Heat traps: Mapping the legacy of exclusion in cities
Extreme heat often kills more people in this country than hurricanes, floods, lightning and tornadoes. But heat is not an equal opportunity killer.
"It’s very selective in the way it kills people," said Vivek Shandas, professor of urban studies and planning at Portland State University in Oregon, whose new study, published in the journal Climate, evaluated summer temperatures in 108 U.S. cities. “An extreme heat wave goes across a whole city. But some neighborhoods are actually much hotter than others.”
He and his colleague, Jeremy Hoffman, chief scientist at the Science Museum of Virginia, found that redlined neighborhoods were hotter than other neighborhoods. The term "redlining" refers to the New Deal practice of drawing red lines around black neighborhoods on residential maps to discourage lenders from issuing mortgages in those areas, thereby depriving those communities of needed investment. This practice was banned in 1968 by the Fair Housing Act, but its legacy lingers today.
"These neighborhoods tend to have people who live in housing without air conditioning and who don’t have access to cooling centers or bus service," Shandas said. He added that it isn’t simply a matter of these neighborhoods not having access to cooling. "They are actually hotter in temperature than other communities," he said.

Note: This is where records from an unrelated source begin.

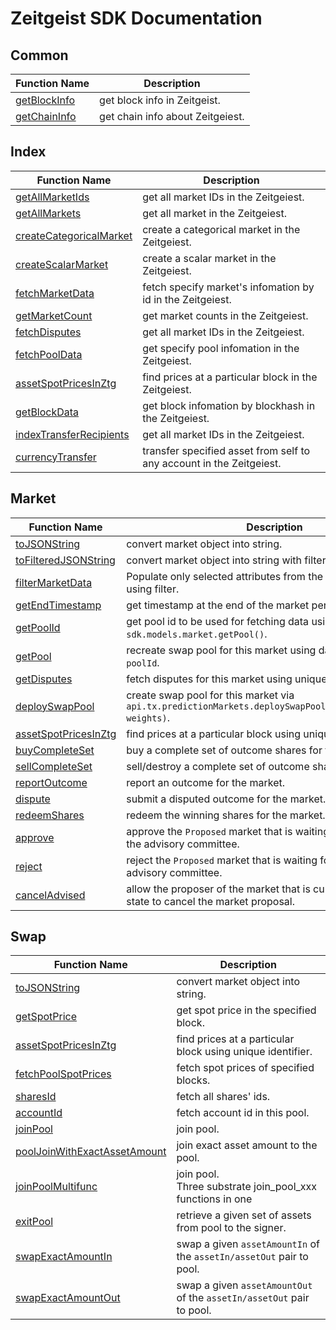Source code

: # Zeitgeist SDK Documentation



## Common

| Function Name                                                | Description                      |
| ------------------------------------------------------------ | -------------------------------- |
| [getBlockInfo](https://github.com/Whisker17/sdk-demo/tree/main/src/common#getblockinfo) | get block info in Zeitgeist.     |
| [getChainInfo](https://github.com/Whisker17/sdk-demo/tree/main/src/common#getchaininfo) | get chain info about Zeitgeiest. |



## Index

| Function Name                                                | Description                                                  |
| ------------------------------------------------------------ | ------------------------------------------------------------ |
| [getAllMarketIds](https://github.com/Whisker17/sdk-demo/tree/main/src/index#getallmarketids) | get all market IDs in the Zeitgeiest.                        |
| [getAllMarkets](https://github.com/Whisker17/sdk-demo/tree/main/src/index#getallmarkets) | get all market in the Zeitgeiest.                            |
| [createCategoricalMarket](https://github.com/Whisker17/sdk-demo/tree/main/src/index#createcategoricalmarket) | create a categorical market in the Zeitgeiest.               |
| [createScalarMarket](https://github.com/Whisker17/sdk-demo/tree/main/src/index#createscalarmarket) | create a scalar market in the Zeitgeiest.                    |
| [fetchMarketData](https://github.com/Whisker17/sdk-demo/tree/main/src/index#fetchmarketdata) | fetch specify market's infomation by id in the Zeitgeiest.   |
| [getMarketCount](https://github.com/Whisker17/sdk-demo/tree/main/src/index#getmarketcount) | get market counts in the Zeitgeiest.                         |
| [fetchDisputes](https://github.com/Whisker17/sdk-demo/tree/main/src/index#fetchpooldata) | get all market IDs in the Zeitgeiest.                        |
| [fetchPoolData](https://github.com/Whisker17/sdk-demo/tree/main/src/Index#fetchpooldata) | get specify pool infomation in the Zeitgeiest.               |
| [assetSpotPricesInZtg](https://github.com/Whisker17/sdk-demo/tree/main/src/index#assetspotpricesinztg) | find prices at a particular block in the Zeitgeiest.         |
| [getBlockData](https://github.com/Whisker17/sdk-demo/tree/main/src/index#getblockdata) | get block infomation by blockhash in the Zeitgeiest.         |
| [indexTransferRecipients](https://github.com/Whisker17/sdk-demo/tree/main/src/index#indextransferrecipients) | get all market IDs in the Zeitgeiest.                        |
| [currencyTransfer](https://github.com/Whisker17/sdk-demo/tree/main/src/index#currencytransfer) | transfer specified asset from self to any account in the Zeitgeiest. |



## Market

| Function Name                                                | Description                                                  |
| ------------------------------------------------------------ | ------------------------------------------------------------ |
| [toJSONString](https://github.com/Whisker17/sdk-demo/tree/main/src/market#tojsonstring) | convert market object into string.                           |
| [toFilteredJSONString](https://github.com/Whisker17/sdk-demo/tree/main/src/market#tofilteredjsonstring) | convert market object into string with filters.              |
| [filterMarketData](https://github.com/Whisker17/sdk-demo/tree/main/src/market#filtermarketdata) | Populate only selected attributes from the market data defined using filter. |
| [getEndTimestamp](https://github.com/Whisker17/sdk-demo/tree/main/src/market#getendtimestamp) | get timestamp at the end of the market period.               |
| [getPoolId](https://github.com/Whisker17/sdk-demo/tree/main/src/market#getpoolid) | get pool id to be used for fetching data using `sdk.models.market.getPool()`. |
| [getPool](https://github.com/Whisker17/sdk-demo/tree/main/src/market#getpool) | recreate swap pool for this market using data fetched with `poolId`. |
| [getDisputes](https://github.com/Whisker17/sdk-demo/tree/main/src/market#getdisputes) | fetch disputes for this market using unique identifier `marketId`. |
| [deploySwapPool](https://github.com/Whisker17/sdk-demo/tree/main/src/market#deployswappool) | create swap pool for this market via `api.tx.predictionMarkets.deploySwapPoolForMarket(marketId, weights)`. |
| [assetSpotPricesInZtg](https://github.com/Whisker17/sdk-demo/tree/main/src/market#assetspotpricesinztg) | find prices at a particular block using unique identifier.   |
| [buyCompleteSet](https://github.com/Whisker17/sdk-demo/tree/main/src/market#buycompleteset) | buy a complete set of outcome shares for the market.         |
| [sellCompleteSet](https://github.com/Whisker17/sdk-demo/tree/main/src/market#sellcompleteset) | sell/destroy a complete set of outcome shares for the market. |
| [reportOutcome](https://github.com/Whisker17/sdk-demo/tree/main/src/market#reportoutcome) | report an outcome for the market.                            |
| [dispute](https://github.com/Whisker17/sdk-demo/tree/main/src/market#dispute) | submit a disputed outcome for the market.                    |
| [redeemShares](https://github.com/Whisker17/sdk-demo/tree/main/src/market#redeemshares) | redeem the winning shares for the market.                    |
| [approve](https://github.com/Whisker17/sdk-demo/tree/main/src/market#approve) | approve the `Proposed` market that is waiting for approval from the advisory committee. |
| [reject](https://github.com/Whisker17/sdk-demo/tree/main/src/market#reject) | reject the `Proposed` market that is waiting for approval from the advisory committee. |
| [cancelAdvised](https://github.com/Whisker17/sdk-demo/tree/main/src/market#canceladvised) | allow the proposer of the market that is currently in a `Proposed` state to cancel the market proposal. |

## Swap

| Function Name                                                | Description                                                  |
| ------------------------------------------------------------ | ------------------------------------------------------------ |
| [toJSONString](https://github.com/Whisker17/sdk-demo/tree/main/src/swap#tojsonstring) | convert market object into string.                           |
| [getSpotPrice](https://github.com/Whisker17/sdk-demo/tree/main/src/swap#getspotprice) | get spot price in the specified block.                       |
| [assetSpotPricesInZtg](https://github.com/Whisker17/sdk-demo/tree/main/src/swap#assetspotpricesinztg) | find prices at a particular block using unique identifier.   |
| [fetchPoolSpotPrices](https://github.com/Whisker17/sdk-demo/tree/main/src/swap#fetchpoolspotprices) | fetch spot prices of specified blocks.                       |
| [sharesId](https://github.com/Whisker17/sdk-demo/tree/main/src/swap#sharesid) | fetch all shares' ids.                                       |
| [accountId](https://github.com/Whisker17/sdk-demo/tree/main/src/swap#accountid) | fetch account id in this pool.                               |
| [joinPool](https://github.com/Whisker17/sdk-demo/tree/main/src/swap#joinpool) | join pool.                                                   |
| [poolJoinWithExactAssetAmount](https://github.com/Whisker17/sdk-demo/tree/main/src/swap#pooljoinwithexactassetamount) | join exact asset amount to the pool.                         |
| [joinPoolMultifunc](https://github.com/Whisker17/sdk-demo/tree/main/src/swap#joinpoolmultifunc) | join pool.<br/>Three substrate join_pool_xxx functions in one |
| [exitPool](https://github.com/Whisker17/sdk-demo/tree/main/src/swap#exitpool) | retrieve a given set of assets from pool to the signer.      |
| [swapExactAmountIn](https://github.com/Whisker17/sdk-demo/tree/main/src/swap#swapexactamountin) | swap a given `assetAmountIn` of the `assetIn/assetOut` pair to pool. |
| [swapExactAmountOut](https://github.com/Whisker17/sdk-demo/tree/main/src/swap#swapexactamountout) | swap a given `assetAmountOut` of the `assetIn/assetOut` pair to pool. |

With fewer shade-providing trees, parks and other green spaces, and a high density of heat-trapping concrete buildings and asphalt roads, these neighborhoods tend to retain more heat. The study found that redlined neighborhoods were 5 degrees Fahrenheit hotter on average than other neighborhoods in the same city. In Portland, Oregon and Denver, Colorado, the disparity was even more striking, a difference of upwards of 12 degrees F.
"The real shocker is that decisions made almost 100 years ago are playing out today as a significant climate inequity," Hoffman said. "We have been long aware that climate change disproportionately impacts already vulnerable communities, but we’ve never really asked, ‘How did we get here?’ This study shows that these neighborhoods are not only suffering from lack of wealth, but they also are suffering from the effects of climate more acutely than the rest of their city."
The study authors used historical maps to identify redlined areas. They then examined temperature data, gleaned from satellite imaging, on selected sunny days between 2014 and 2017, comparing redlined neighborhoods to other neighborhoods.
"We have to be honest and recognize that there is this true, real, systematic difference between what wealthy, white communities experience related to climate change, and what limited resource communities of color experience related to climate change," Hoffman said.
Extreme heat is compounding other environmental risks in these communities, which face higher levels of air and water pollution (PDF) and limited access to fresh, nutritious foods and health care. As a result, they also experience higher levels of asthma, especially in children; obesity, diabetes and other health issues. And climate change is only making heat waves more frequent and intense.
"This is an environmental justice issue having to do with the historical structure of our cities, how we formed our cities and how people were relegated," said Bruce Mitchell, a senior research analyst with the National Community Reinvestment Coalition (NCRC) who was not involved in this study, but co-authored a 2018 report on the legacy of redlining.
Mitchell, who also has conducted other research into how hot weather has a bigger impact on communities of color, added, "This study illustrates one example of that structure, where you find people particularly vulnerable to environmental exposures, like excessive heat."
Tracy McCracken, who directs the fair housing program at NCRC and also was not involved in the study, agreed.
"This study validates the fact that the insidious effects of redlining remain today, despite a ban that occurred over 50 years ago, and the extreme heat resulting from climate change is making things worse for people who live in these neighborhoods," she said.
Shandas, who has studied how heat varies across cities for more than a decade, said the work was, in part, an effort to make climate change feel relevant to people, regardless where they live.
"One of the biggest challenges of climate change is taking this concept from a global level to our everyday lives," he said. "We need to recognize how climate change affects our commute, our access to fresh food, and our ability to get through the day without disruption. What we were trying to do with this work was identify things at the local level that matter."
Moreover, he said, people need to care more about their cities as a whole, rather than focus solely on their own neighborhoods.
"We have to decide whether we really care about our neighbors — the people we are sharing roads and sidewalks and schools with," he said. "Do we really want to create healthy, vibrant cities and neighborhoods? Do we want to do things for our neighbors that will help our cities? We are a society imploding if we are looking out only for ourselves and fail to take care of our brothers and sisters."
Hoffman hopes the study can help cities prepare for rising temperatures. He said there are a lot of things they can do, such as plant trees, build parks, and upgrade roads so they don’t retain as much heat. He added that communities need to be involved in planning for climate change, pointing to a greening initiative on Chicago’s west side.
"The people wanted to help decide what some of the designs would look like, and where the trees and flowers would go," Hoffman said. "We have the science behind how to fix it, but need to acknowledge that these neighborhoods have been left out of the conversation — and let them in."